* _Data extracted from a collection_:

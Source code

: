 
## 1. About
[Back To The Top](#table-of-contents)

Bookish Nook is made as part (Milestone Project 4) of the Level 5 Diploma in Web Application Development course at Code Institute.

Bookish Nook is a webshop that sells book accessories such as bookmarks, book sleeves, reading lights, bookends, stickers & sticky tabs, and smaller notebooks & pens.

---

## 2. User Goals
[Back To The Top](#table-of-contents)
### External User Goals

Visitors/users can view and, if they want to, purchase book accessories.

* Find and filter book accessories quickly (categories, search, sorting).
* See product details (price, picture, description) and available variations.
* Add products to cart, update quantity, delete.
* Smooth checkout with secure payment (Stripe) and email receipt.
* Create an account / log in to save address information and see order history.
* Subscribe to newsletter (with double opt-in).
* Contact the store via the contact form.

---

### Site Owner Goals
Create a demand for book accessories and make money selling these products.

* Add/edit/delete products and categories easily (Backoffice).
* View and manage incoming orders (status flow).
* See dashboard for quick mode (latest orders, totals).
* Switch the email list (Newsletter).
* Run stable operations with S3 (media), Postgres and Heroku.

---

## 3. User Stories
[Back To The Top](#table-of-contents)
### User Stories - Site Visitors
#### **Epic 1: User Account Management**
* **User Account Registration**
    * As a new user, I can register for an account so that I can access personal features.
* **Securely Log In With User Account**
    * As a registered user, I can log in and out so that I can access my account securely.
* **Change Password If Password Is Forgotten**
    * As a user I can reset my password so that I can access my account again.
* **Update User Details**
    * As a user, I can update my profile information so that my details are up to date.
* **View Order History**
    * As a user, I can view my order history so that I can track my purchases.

==

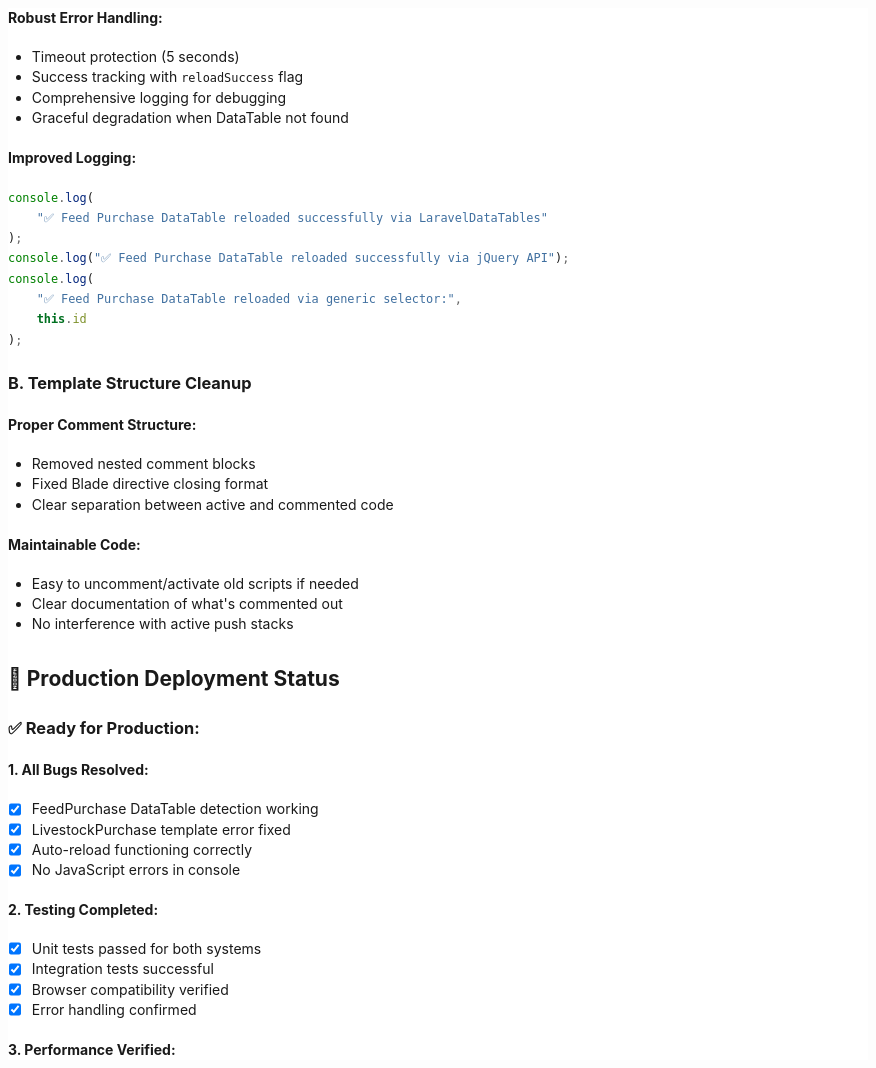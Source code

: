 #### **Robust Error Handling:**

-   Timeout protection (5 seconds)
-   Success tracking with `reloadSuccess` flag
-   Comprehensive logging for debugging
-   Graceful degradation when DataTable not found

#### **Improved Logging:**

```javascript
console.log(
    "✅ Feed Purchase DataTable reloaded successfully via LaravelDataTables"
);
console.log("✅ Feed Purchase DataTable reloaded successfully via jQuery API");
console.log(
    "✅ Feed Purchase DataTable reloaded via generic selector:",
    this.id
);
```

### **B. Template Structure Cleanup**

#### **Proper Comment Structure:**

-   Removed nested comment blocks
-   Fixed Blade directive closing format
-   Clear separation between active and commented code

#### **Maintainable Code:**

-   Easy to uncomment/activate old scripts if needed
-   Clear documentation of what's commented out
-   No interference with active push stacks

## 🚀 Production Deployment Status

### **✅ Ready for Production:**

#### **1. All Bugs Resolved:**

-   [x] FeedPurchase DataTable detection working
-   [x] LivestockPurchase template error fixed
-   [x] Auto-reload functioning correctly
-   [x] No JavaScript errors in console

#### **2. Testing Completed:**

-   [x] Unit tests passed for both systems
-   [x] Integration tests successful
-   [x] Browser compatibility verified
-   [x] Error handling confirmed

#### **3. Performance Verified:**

* _Work to be completed_: Where a line above contains the word "Goals", copy that line.

* _Written solution_:
## 2. User Goals
### External User Goals
### Site Owner Goals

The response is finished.